Operational Contract
- DG is invoked as a deterministic claim evaluator.
- Outputs drive explanation/reporting, not direct mutation.
- If mutation is later requested, switch to Path A boundary first.
Typical Tool Flow
- Discover capabilities:
providers_list,provider_contract_get,provider_check_schema_get. - Build artifacts:
claim_inventory,capability_matrix,claim_condition_map. - Evaluate:
precheckfor iteration, then livescenario_nextwhen policy requires live proof. - Verify integrity when audit is required:
runpack_export,runpack_verify.
Canonical contract: llm_native_playbook.md
Path C: Recursive Composition (Authoring Loop + Execution Boundary)

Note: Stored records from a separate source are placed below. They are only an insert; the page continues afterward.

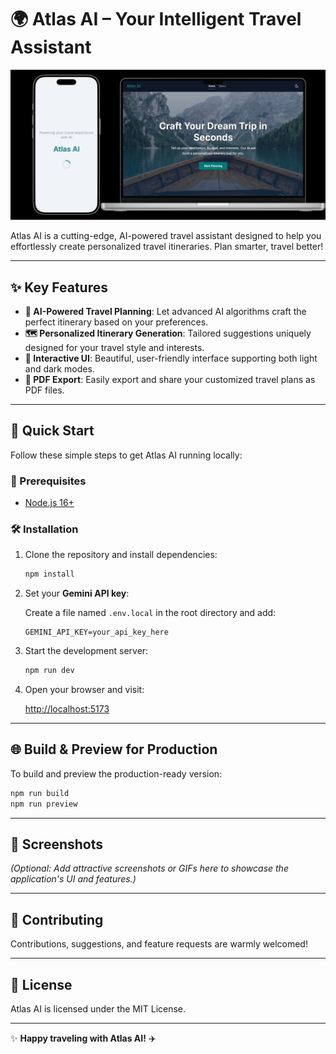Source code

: # 🌍 Atlas AI – Your Intelligent Travel Assistant

![Atlas AI Preview](./atlasdemo.png)

Atlas AI is a cutting-edge, AI-powered travel assistant designed to help you effortlessly create personalized travel itineraries. Plan smarter, travel better!

---

## ✨ Key Features

* **🤖 AI-Powered Travel Planning**: Let advanced AI algorithms craft the perfect itinerary based on your preferences.
* **🗺️ Personalized Itinerary Generation**: Tailored suggestions uniquely designed for your travel style and interests.
* **🎨 Interactive UI**: Beautiful, user-friendly interface supporting both light and dark modes.
* **📄 PDF Export**: Easily export and share your customized travel plans as PDF files.

---

## 🚀 Quick Start

Follow these simple steps to get Atlas AI running locally:

### 📌 Prerequisites

* [Node.js 16+](https://nodejs.org/en/download/)

### 🛠️ Installation

1. Clone the repository and install dependencies:

   ```bash
   npm install
   ```

2. Set your **Gemini API key**:

   Create a file named `.env.local` in the root directory and add:

   ```env
   GEMINI_API_KEY=your_api_key_here
   ```

3. Start the development server:

   ```bash
   npm run dev
   ```

4. Open your browser and visit:

   [http://localhost:5173](http://localhost:5173)

---

## 🌐 Build & Preview for Production

To build and preview the production-ready version:

```bash
npm run build
npm run preview
```

---

## 📸 Screenshots

*(Optional: Add attractive screenshots or GIFs here to showcase the application's UI and features.)*

---

## 🤝 Contributing

Contributions, suggestions, and feature requests are warmly welcomed!

---

## 📄 License

Atlas AI is licensed under the MIT License.

---

✨ **Happy traveling with Atlas AI!** ✈️
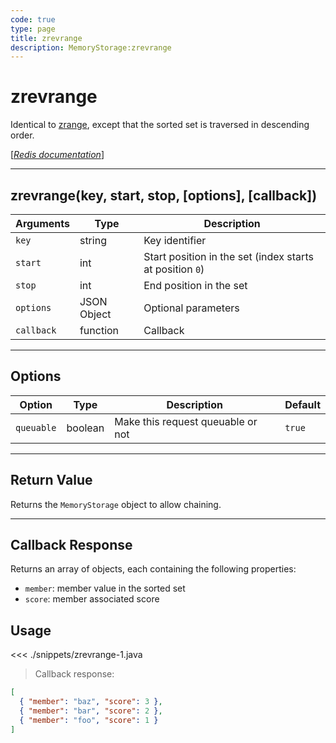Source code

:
 ```yaml
---
code: true
type: page
title: zrevrange
description: MemoryStorage:zrevrange
---
```


# zrevrange

Identical to [zrange](/sdk/java/2/core-classes/memory-storage/zrange/), except that the sorted set is traversed in descending order.

[[_Redis documentation_]](https://redis.io/commands/zrevrange)

---

## zrevrange(key, start, stop, [options], [callback])

| Arguments  | Type        | Description                                              |
| ---------- | ----------- | -------------------------------------------------------- |
| `key`      | string      | Key identifier                                           |
| `start`    | int         | Start position in the set (index starts at position `0`) |
| `stop`     | int         | End position in the set                                  |
| `options`  | JSON Object | Optional parameters                                      |
| `callback` | function    | Callback                                                 |

---

## Options

| Option     | Type    | Description                       | Default |
| ---------- | ------- | --------------------------------- | ------- |
| `queuable` | boolean | Make this request queuable or not | `true`  |

---

## Return Value

Returns the `MemoryStorage` object to allow chaining.

---

## Callback Response

Returns an array of objects, each containing the following properties:

- `member`: member value in the sorted set
- `score`: member associated score

## Usage

<<< ./snippets/zrevrange-1.java

> Callback response:

```json
[
  { "member": "baz", "score": 3 },
  { "member": "bar", "score": 2 },
  { "member": "foo", "score": 1 }
]
```
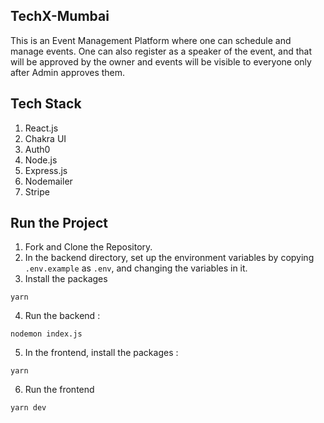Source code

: ## TechX-Mumbai
This is an Event Management Platform where one can schedule and manage events. One can also register as a speaker of the event, and that will be approved by the owner and events will be visible to everyone only after Admin approves them.

## Tech Stack
1. React.js
2. Chakra UI
3. Auth0
4. Node.js
5. Express.js
6. Nodemailer
7. Stripe

## Run the Project
1. Fork and Clone the Repository.
2. In the backend directory, set up the environment variables by copying `.env.example` as `.env`, and changing the variables in it.
3. Install the packages
```
yarn
```
4. Run the backend :
```
nodemon index.js
```
5. In the frontend, install the packages :
```
yarn
```
6. Run the frontend
```
yarn dev
```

This is the common “DG inside DG workflow” concern.
Use a ring model:
- Inner ring: DG-as-skill for claim decomposition/verification assistance.
- Outer ring: DG guard for consequential action.
Hard rules:
- Inner ring may propose mappings; it may not relax outer ring policy.

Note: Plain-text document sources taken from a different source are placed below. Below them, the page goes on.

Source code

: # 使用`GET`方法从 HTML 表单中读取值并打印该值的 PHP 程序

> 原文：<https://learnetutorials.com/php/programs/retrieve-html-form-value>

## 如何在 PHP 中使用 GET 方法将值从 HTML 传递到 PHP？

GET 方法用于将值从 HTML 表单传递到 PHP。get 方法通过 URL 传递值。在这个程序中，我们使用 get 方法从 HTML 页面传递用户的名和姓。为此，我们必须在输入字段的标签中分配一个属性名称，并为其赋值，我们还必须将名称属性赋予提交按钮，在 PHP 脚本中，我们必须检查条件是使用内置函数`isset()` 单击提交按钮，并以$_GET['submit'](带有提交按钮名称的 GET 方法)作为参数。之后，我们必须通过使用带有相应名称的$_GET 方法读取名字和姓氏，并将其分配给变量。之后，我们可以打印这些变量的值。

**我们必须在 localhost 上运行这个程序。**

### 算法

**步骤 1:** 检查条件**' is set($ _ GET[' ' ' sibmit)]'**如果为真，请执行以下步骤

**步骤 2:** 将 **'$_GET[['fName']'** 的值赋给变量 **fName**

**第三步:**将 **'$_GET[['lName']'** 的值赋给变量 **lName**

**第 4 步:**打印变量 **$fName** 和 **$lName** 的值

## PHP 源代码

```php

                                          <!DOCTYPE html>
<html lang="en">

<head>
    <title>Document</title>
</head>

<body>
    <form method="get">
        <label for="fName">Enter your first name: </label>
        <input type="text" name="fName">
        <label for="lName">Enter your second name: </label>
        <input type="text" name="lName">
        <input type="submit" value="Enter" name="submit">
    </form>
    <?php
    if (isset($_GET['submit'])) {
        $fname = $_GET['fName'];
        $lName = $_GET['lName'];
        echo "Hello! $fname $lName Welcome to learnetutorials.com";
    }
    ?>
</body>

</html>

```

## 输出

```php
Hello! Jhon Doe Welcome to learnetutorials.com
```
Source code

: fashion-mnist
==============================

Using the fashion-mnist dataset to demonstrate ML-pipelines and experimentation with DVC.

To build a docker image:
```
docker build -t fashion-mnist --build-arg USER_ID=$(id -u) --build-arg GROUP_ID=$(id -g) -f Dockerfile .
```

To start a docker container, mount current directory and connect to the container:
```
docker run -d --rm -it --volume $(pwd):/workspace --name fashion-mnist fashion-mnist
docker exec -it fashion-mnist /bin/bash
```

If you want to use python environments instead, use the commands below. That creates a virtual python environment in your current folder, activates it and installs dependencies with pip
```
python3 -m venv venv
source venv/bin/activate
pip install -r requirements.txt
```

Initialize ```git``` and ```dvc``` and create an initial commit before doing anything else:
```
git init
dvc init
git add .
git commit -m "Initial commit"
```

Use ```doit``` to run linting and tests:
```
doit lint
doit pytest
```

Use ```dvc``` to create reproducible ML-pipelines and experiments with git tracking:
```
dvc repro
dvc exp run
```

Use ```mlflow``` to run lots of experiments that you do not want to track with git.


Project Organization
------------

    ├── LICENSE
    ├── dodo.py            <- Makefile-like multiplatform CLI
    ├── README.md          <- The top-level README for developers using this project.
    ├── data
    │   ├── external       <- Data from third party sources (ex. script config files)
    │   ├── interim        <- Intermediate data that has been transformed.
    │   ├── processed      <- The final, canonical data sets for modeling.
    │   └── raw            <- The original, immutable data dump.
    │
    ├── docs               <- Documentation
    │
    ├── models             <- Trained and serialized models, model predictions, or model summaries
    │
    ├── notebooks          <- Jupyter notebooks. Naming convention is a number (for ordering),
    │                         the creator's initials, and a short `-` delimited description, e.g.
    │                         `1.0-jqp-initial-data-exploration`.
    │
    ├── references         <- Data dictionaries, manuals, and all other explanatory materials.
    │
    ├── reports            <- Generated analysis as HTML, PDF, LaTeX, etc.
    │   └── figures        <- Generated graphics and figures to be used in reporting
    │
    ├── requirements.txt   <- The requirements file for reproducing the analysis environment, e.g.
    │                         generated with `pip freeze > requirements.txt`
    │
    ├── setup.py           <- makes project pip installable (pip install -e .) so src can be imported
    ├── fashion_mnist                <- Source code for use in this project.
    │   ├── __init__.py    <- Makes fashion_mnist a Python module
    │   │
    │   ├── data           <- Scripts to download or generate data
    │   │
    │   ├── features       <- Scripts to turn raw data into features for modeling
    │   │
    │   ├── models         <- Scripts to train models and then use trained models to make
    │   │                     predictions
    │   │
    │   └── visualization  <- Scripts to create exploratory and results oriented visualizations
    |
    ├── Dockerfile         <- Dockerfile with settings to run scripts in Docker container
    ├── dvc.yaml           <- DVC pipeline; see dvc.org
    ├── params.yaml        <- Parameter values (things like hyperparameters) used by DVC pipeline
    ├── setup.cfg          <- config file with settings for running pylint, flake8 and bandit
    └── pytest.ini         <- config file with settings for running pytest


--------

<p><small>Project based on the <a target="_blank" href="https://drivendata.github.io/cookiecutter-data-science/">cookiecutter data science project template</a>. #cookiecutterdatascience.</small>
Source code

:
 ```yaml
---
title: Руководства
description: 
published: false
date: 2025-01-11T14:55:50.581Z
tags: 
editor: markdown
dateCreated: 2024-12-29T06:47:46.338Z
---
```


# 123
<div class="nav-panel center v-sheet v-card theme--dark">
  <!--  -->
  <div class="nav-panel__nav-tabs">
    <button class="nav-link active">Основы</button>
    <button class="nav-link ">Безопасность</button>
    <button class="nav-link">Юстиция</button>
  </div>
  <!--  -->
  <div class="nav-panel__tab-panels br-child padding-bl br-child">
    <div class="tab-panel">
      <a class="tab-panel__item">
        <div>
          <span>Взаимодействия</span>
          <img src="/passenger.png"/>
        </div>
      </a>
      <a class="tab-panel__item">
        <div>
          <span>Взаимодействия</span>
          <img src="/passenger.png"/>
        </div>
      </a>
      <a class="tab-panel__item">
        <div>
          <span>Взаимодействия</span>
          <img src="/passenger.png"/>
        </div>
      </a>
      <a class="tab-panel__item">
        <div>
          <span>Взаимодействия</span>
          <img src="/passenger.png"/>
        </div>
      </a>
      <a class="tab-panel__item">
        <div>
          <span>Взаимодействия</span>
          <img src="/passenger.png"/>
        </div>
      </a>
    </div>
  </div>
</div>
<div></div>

- Outer ring gate definitions remain system-authored and versioned.
- Outer ring blocks on any unresolved required claim regardless of inner-ring confidence text.
- Runpack verification at outer ring is the audit source of truth.
Anti-pattern to avoid:
"The agent self-evaluated with DG and therefore can deploy."
Correct pattern:
"The agent used DG for analysis, then the system-enforced deployment gate passed live, then deploy executed."
Fast Onboarding Route (Repository)
Use this sequence when onboarding humans or LLM agents to both pathways.
- Run the tested one-command quickstart (both pathways + forced deny case):
scripts/bootstrap/skill_pathways_quickstart.sh configs/presets/quickstart-dev.toml
- Read llm_native_playbook.md and this guide.
- Install skills:
scripts/skills/install_local.sh
- Run end-to-end onboarding loop:
python3 examples/frameworks/openai_agents_live_loop.py \
--fixture-dir examples/agentic/onboarding/basic
- Run deterministic correctness matrix:
python3 scripts/skills/eval_runner.py \
--mode deterministic \
--trials 1 \
--cases all \
--out-dir .tmp/skills/eval-deterministic-local
- Run onboarding correctness checker:
python3 scripts/onboarding/provider_onboarding_check.py \
--cases all \
--out-dir .tmp/onboarding/local
Definition Of Done (No-Mistake Minimum)
Before declaring adoption complete:
- Mutating skills are wrapped by Path A boundary logic.
- Gate specs are versioned and policy-owned (not ad hoc prompt text).
- LLM-facing instructions include explicit hard-stop rules.
- Deterministic skill eval reports pass for required cases.
- Onboarding correctness report marks all cases complete.
- Runpack verification passes in live boundary workflows.